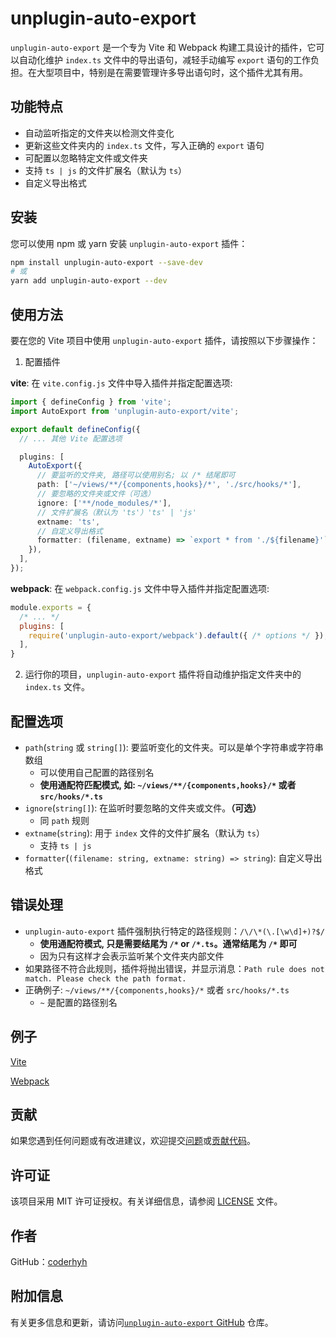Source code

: # unplugin-auto-export

`unplugin-auto-export` 是一个专为 Vite 和 Webpack 构建工具设计的插件，它可以自动化维护 `index.ts` 文件中的导出语句，减轻手动编写 `export` 语句的工作负担。在大型项目中，特别是在需要管理许多导出语句时，这个插件尤其有用。

## 功能特点

- 自动监听指定的文件夹以检测文件变化
- 更新这些文件夹内的 `index.ts` 文件，写入正确的 `export` 语句
- 可配置以忽略特定文件或文件夹
- 支持 `ts | js` 的文件扩展名（默认为 `ts`）
- 自定义导出格式

## 安装

您可以使用 npm 或 yarn 安装 `unplugin-auto-export` 插件：

```bash
npm install unplugin-auto-export --save-dev
# 或
yarn add unplugin-auto-export --dev
```

## 使用方法

要在您的 Vite 项目中使用 `unplugin-auto-export` 插件，请按照以下步骤操作：

1. 配置插件

**vite**: 在 `vite.config.js` 文件中导入插件并指定配置选项:

```typescript
import { defineConfig } from 'vite';
import AutoExport from 'unplugin-auto-export/vite';

export default defineConfig({
  // ... 其他 Vite 配置选项

  plugins: [
    AutoExport({
      // 要监听的文件夹, 路径可以使用别名; 以 /* 结尾即可
      path: ['~/views/**/{components,hooks}/*', './src/hooks/*'],
      // 要忽略的文件夹或文件（可选）
      ignore: ['**/node_modules/*'],
      // 文件扩展名（默认为 'ts'）'ts' | 'js'
      extname: 'ts',
      // 自定义导出格式
      formatter: (filename, extname) => `export * from './${filename}'`
    }),
  ],
});
```

**webpack**: 在 `webpack.config.js` 文件中导入插件并指定配置选项:

```javascript
module.exports = {
  /* ... */
  plugins: [
    require('unplugin-auto-export/webpack').default({ /* options */ }),
  ],
}
```

2. 运行你的项目，`unplugin-auto-export` 插件将自动维护指定文件夹中的 `index.ts` 文件。

## 配置选项

- `path`(`string` 或 `string[]`): 要监听变化的文件夹。可以是单个字符串或字符串数组
  - 可以使用自己配置的路径别名
  - **使用通配符匹配模式, 如: `~/views/**/{components,hooks}/*` 或者 `src/hooks/*.ts`**
- `ignore`(`string[]`): 在监听时要忽略的文件夹或文件。**（可选）**
  - 同 `path` 规则
- `extname`(`string`): 用于 `index` 文件的文件扩展名（默认为 `ts`）
  - 支持 `ts | js`
- `formatter`(`(filename: string, extname: string) => string`): 自定义导出格式

## 错误处理

- `unplugin-auto-export` 插件强制执行特定的路径规则：`/\/\*(\.[\w\d]+)?$/`
  - **使用通配符模式, 只是需要结尾为 `/*` or `/*.ts`。通常结尾为 `/*` 即可**
  - 因为只有这样才会表示监听某个文件夹内部文件
- 如果路径不符合此规则，插件将抛出错误，并显示消息：`Path rule does not match. Please check the path format.`
- 正确例子: `~/views/**/{components,hooks}/*` 或者 `src/hooks/*.ts`
  - `~` 是配置的路径别名

## 例子

[Vite](/playground/vite)

[Webpack](/playground/webpack)

## 贡献

如果您遇到任何问题或有改进建议，欢迎提交[问题](https://github.com/coderhyh/unplugin-auto-export/issues)或[贡献代码](https://github.com/coderhyh/unplugin-auto-export)。

## 许可证

该项目采用 MIT 许可证授权。有关详细信息，请参阅 [LICENSE](/LICENSE) 文件。

## 作者

GitHub：[coderhyh](https://github.com/coderhyh)

## 附加信息

有关更多信息和更新，请访问[`unplugin-auto-export` GitHub](https://github.com/coderhyh/unplugin-auto-export) 仓库。
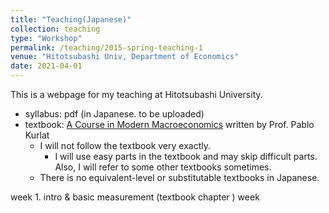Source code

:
 ```yaml
---
title: "Teaching(Japanese)"
collection: teaching
type: "Workshop"
permalink: /teaching/2015-spring-teaching-1
venue: "Hitotsubashi Univ, Department of Economics"
date: 2021-04-01
---
```


This is a webpage for my teaching at Hitotsubashi University.  

* syllabus: pdf (in Japanese. to be uploaded)
* textbook: [A Course in Modern Macroeconomics](https://sites.google.com/view/pkurlat/a-course-in-modern-macroeconomics) written by Prof. Pablo Kurlat
  * I will not follow the textbook very exactly. 
    * I will use easy parts in the textbook and may skip difficult parts. Also, I will refer to some other textbooks sometimes.
  * There is no equivalent-level or substitutable textbooks in Japanese. 
 
  
  
week 1. intro & basic measurement (textbook chapter )
week


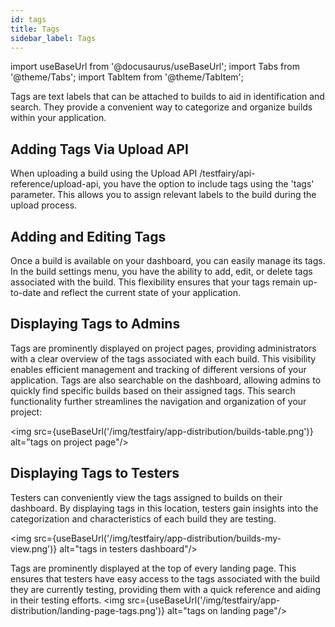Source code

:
 ```yaml
---
id: tags
title: Tags
sidebar_label: Tags
---
```


import useBaseUrl from '@docusaurus/useBaseUrl';
import Tabs from '@theme/Tabs';
import TabItem from '@theme/TabItem';

Tags are text labels that can be attached to builds to aid in identification and search. They provide a convenient way to categorize and organize builds within your application.

## Adding Tags Via Upload API

When uploading a build using the Upload API /testfairy/api-reference/upload-api, you have the option to include tags using the 'tags' parameter. This allows you to assign relevant labels to the build during the upload process.

## Adding and Editing Tags

Once a build is available on your dashboard, you can easily manage its tags. In the build settings menu, you have the ability to add, edit, or delete tags associated with the build. This flexibility ensures that your tags remain up-to-date and reflect the current state of your application.

## Displaying Tags to Admins

Tags are prominently displayed on project pages, providing administrators with a clear overview of the tags associated with each build. This visibility enables efficient management and tracking of different versions of your application.
Tags are also searchable on the dashboard, allowing admins to quickly find specific builds based on their assigned tags. This search functionality further streamlines the navigation and organization of your project:

<img src={useBaseUrl('/img/testfairy/app-distribution/builds-table.png')} alt="tags on project page"/>

## Displaying Tags to Testers

Testers can conveniently view the tags assigned to builds on their dashboard. By displaying tags in this location, testers gain insights into the categorization and characteristics of each build they are testing.

<img src={useBaseUrl('/img/testfairy/app-distribution/builds-my-view.png')} alt="tags in testers dashboard"/>

Tags are prominently displayed at the top of every landing page. This ensures that testers have easy access to the tags associated with the build they are currently testing, providing them with a quick reference and aiding in their testing efforts.
<img src={useBaseUrl('/img/testfairy/app-distribution/landing-page-tags.png')} alt="tags on landing page"/>
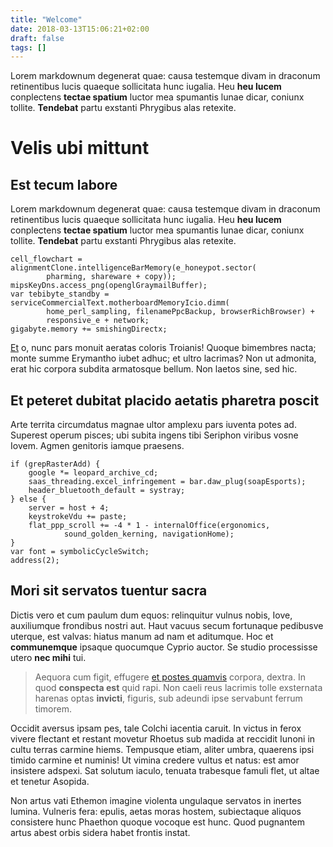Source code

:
 ```yaml
---
title: "Welcome"
date: 2018-03-13T15:06:21+02:00
draft: false
tags: []
---
```


Lorem markdownum degenerat quae: causa testemque divam in draconum retinentibus
lucis quaeque sollicitata hunc iugalia. Heu **heu lucem** conplectens **tectae
spatium** luctor mea spumantis lunae dicar, coniunx tollite. **Tendebat** partu
exstanti Phrygibus alas retexite.
<!-- more -->

# Velis ubi mittunt

## Est tecum labore

Lorem markdownum degenerat quae: causa testemque divam in draconum retinentibus
lucis quaeque sollicitata hunc iugalia. Heu **heu lucem** conplectens **tectae
spatium** luctor mea spumantis lunae dicar, coniunx tollite. **Tendebat** partu
exstanti Phrygibus alas retexite.

    cell_flowchart = alignmentClone.intelligenceBarMemory(e_honeypot.sector(
            pharming, shareware + copy));
    mipsKeyDns.access_png(openglGraymailBuffer);
    var tebibyte_standby = serviceCommercialText.motherboardMemoryIcio.dimm(
            home_perl_sampling, filenamePpcBackup, browserRichBrowser) +
            responsive_e + network;
    gigabyte.memory += smishingDirectx;

[Et](http://sacrificos.org/) o, nunc pars monuit aeratas coloris Troianis!
Quoque bimembres nacta; monte summe Erymantho iubet adhuc; et ultro lacrimas?
Non ut admonita, erat hic corpora subdita armatosque bellum. Non laetos sine,
sed hic.

## Et peteret dubitat placido aetatis pharetra poscit

Arte territa circumdatus magnae ultor amplexu pars iuventa potes ad. Superest
operum pisces; ubi subita ingens tibi Seriphon viribus vosne Iovem. Agmen
genitoris iamque praesens.

    if (grepRasterAdd) {
        google *= leopard_archive_cd;
        saas_threading.excel_infringement = bar.daw_plug(soapEsports);
        header_bluetooth_default = systray;
    } else {
        server = host + 4;
        keystrokeVdu += paste;
        flat_ppp_scroll += -4 * 1 - internalOffice(ergonomics,
                sound_golden_kerning, navigationHome);
    }
    var font = symbolicCycleSwitch;
    address(2);

## Mori sit servatos tuentur sacra

Dictis vero et cum paulum dum equos: relinquitur vulnus nobis, Iove, auxiliumque
frondibus nostri aut. Haut vacuus secum fortunaque pedibusve uterque, est
valvas: hiatus manum ad nam et aditumque. Hoc et **communemque** ipsaque
quocumque Cyprio auctor. Se studio processisse utero **nec mihi** tui.

> Aequora cum figit, effugere [et postes quamvis](http://foedera.net/fert.aspx)
> corpora, dextra. In quod **conspecta est** quid rapi. Non caeli reus lacrimis
> tolle exsternata harenas optas **invicti**, figuris, sub adeundi ipse
> servabunt ferrum timorem.

Occidit aversus ipsam pes, tale Colchi iacentia caruit. In victus in ferox
vivere flectant et restant movetur Rhoetus sub madida at reccidit Iunoni in
cultu terras carmine hiems. Tempusque etiam, aliter umbra, quaerens ipsi timido
carmine et numinis! Ut vimina credere vultus et natus: est amor insistere
adspexi. Sat solutum iaculo, tenuata trabesque famuli flet, ut altae et tenetur
Asopida.

Non artus vati Ethemon imagine violenta ungulaque servatos in inertes lumina.
Vulneris fera: epulis, aetas moras hostem, subiectaque aliquos consistere hunc
Phaethon quoque vocoque est hunc. Quod pugnantem artus abest orbis sidera habet
frontis instat.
++++++++++
Copy out only the lines of the records above from the one with "frondibus nostri aut." through the one with "servabunt ferrum timorem.", exactly as they stand, both included.

• **Answer**:
frondibus nostri aut. Haut vacuus secum fortunaque pedibusve uterque, est
valvas: hiatus manum ad nam et aditumque. Hoc et **communemque** ipsaque
quocumque Cyprio auctor. Se studio processisse utero **nec mihi** tui.

> Aequora cum figit, effugere [et postes quamvis](http://foedera.net/fert.aspx)
> corpora, dextra. In quod **conspecta est** quid rapi. Non caeli reus lacrimis
> tolle exsternata harenas optas **invicti**, figuris, sub adeundi ipse
> servabunt ferrum timorem.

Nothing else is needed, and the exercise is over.